[PROBLEM DESCRIPTION] What lines in the records include the string "coloneqq"? Return each one.

(Beginning of INPUT DATA)

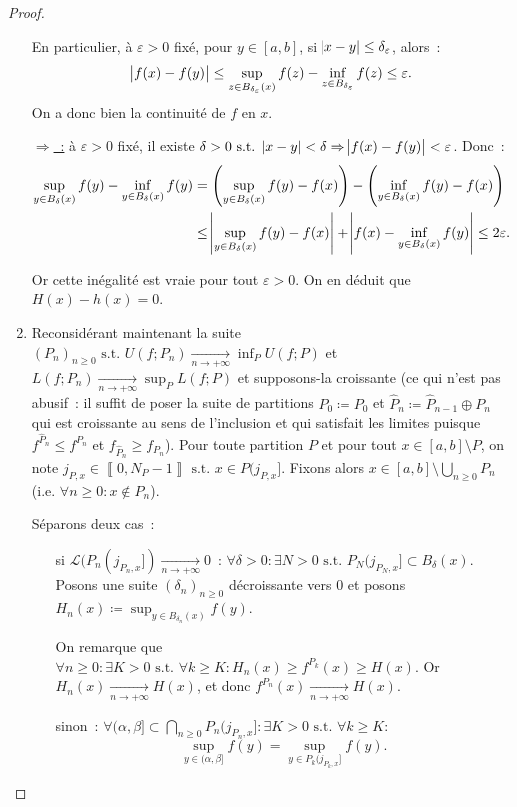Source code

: \documentclass{article}
\newcommand{\pinfty}{{+\infty}}
\newcommand{\st}{\text{ s.t. }}
\newcommand{\intint}[2]{\left\llbracket#1, #2\right\rrbracket}
\begin{document}
\begin{proof}
\begin{enumerate}
	En particulier, à $\varepsilon > 0$ fixé, pour $y \in [a, b]$, si $\abs {x-y} \leq \delta_\varepsilon$, alors~:
	\[\abs {f(x)-f(y)} \leq \sup_{z \in B_{\delta_\varepsilon}(x)}f(z) - \inf_{z \in B_{\delta_\varepsilon}}f(z) \leq \varepsilon.\]
	On a donc bien la continuité de $f$ en $x$.

	\underline {$\Rightarrow$~:} à $\varepsilon > 0$ fixé, il existe $\delta > 0 \st \abs {x-y} < \delta \Rightarrow \abs {f(x)-f(y)} < \varepsilon$. Donc~:
	\begin{align*}
		\sup_{y \in B_\delta(x)}f(y) - \inf_{y \in B_\delta(x)}f(y) &= \left(\sup_{y \in B_\delta(x)}f(y) - f(x)\right) - \left(\inf_{y \in B_\delta(x)}f(y) - f(x)\right) \\
		&\leq \abs {\sup_{y \in B_\delta(x)}f(y)-f(x)} + \abs {f(x)-\inf_{y \in B_\delta(x)}f(y)} \leq 2\varepsilon.
	\end{align*}

	Or cette inégalité est vraie pour tout $\varepsilon > 0$. On en déduit que $H(x)-h(x) = 0$.

	\item Reconsidérant maintenant la suite $(P_n)_{n \geq 0} \st U(f; P_n) \xrightarrow[n \to \pinfty]{} \inf_PU(f; P)$ et $L(f; P_n) \xrightarrow[n \to \pinfty]{} \sup_PL(f; P)$
	et supposons-la croissante (ce qui n'est pas abusif~: il suffit de poser la suite de partitions $\hat P_0 \coloneqq P_0$ et $\hat P_n \coloneqq \hat P_{n-1} \oplus P_n$
	qui est croissante au sens de l'inclusion et qui satisfait les limites puisque $f^{\hat P_n} \leq f^{P_n}$ et $f_{\hat P_n} \geq f_{P_n}$).
	Pour toute partition $P$ et pour tout $x \in [a, b] \setminus P$, on note $j_{P,x} \in \intint 0{N_P-1} \st x \in P(j_{P,x}]$. Fixons alors $x \in [a, b] \setminus
	\bigcup_{n \geq 0}P_n$ (i.e. $\forall n \geq 0 : x \not \in P_n$).

	Séparons deux cas~:
	\begin{itemize}
		\item[{si $\mathcal L(P_n(j_{P_n,x}]) \xrightarrow[n \to \pinfty]{} 0$}~:] $\forall \delta > 0 : \exists N > 0 \st P_N(j_{P_N,x}] \subset B_\delta(x)$.
		Posons une suite $(\delta_n)_{n \geq 0}$ décroissante vers 0 et posons $H_n(x) \coloneqq \sup_{y \in B_{\delta_n}(x)}f(y)$.

		On remarque que $\forall n \geq 0 : \exists K > 0 \st \forall k \geq K : H_n(x) \geq f^{P_k}(x) \geq H(x)$. Or $H_n(x) \xrightarrow[n \to \pinfty]{} H(x)$, et donc
		$f^{P_n}(x) \xrightarrow[n \to \pinfty]{} H(x)$.

		\item[sinon~:] $\forall (\alpha, \beta] \subset \bigcap_{n \geq 0}P_n(j_{P_n, x}] : \exists K > 0 \st \forall k \geq K :$
		\[\sup_{y \in (\alpha, \beta]}f(y) = \sup_{y \in P_k(j_{P_k, x}]}f(y).\]


\end{itemize}
\end{enumerate}
\end{proof}
\end{document}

(End of INPUT DATA)

[SOLUTION BELOW]
	et supposons-la croissante (ce qui n'est pas abusif~: il suffit de poser la suite de partitions $\hat P_0 \coloneqq P_0$ et $\hat P_n \coloneqq \hat P_{n-1} \oplus P_n$
		Posons une suite $(\delta_n)_{n \geq 0}$ décroissante vers 0 et posons $H_n(x) \coloneqq \sup_{y \in B_{\delta_n}(x)}f(y)$.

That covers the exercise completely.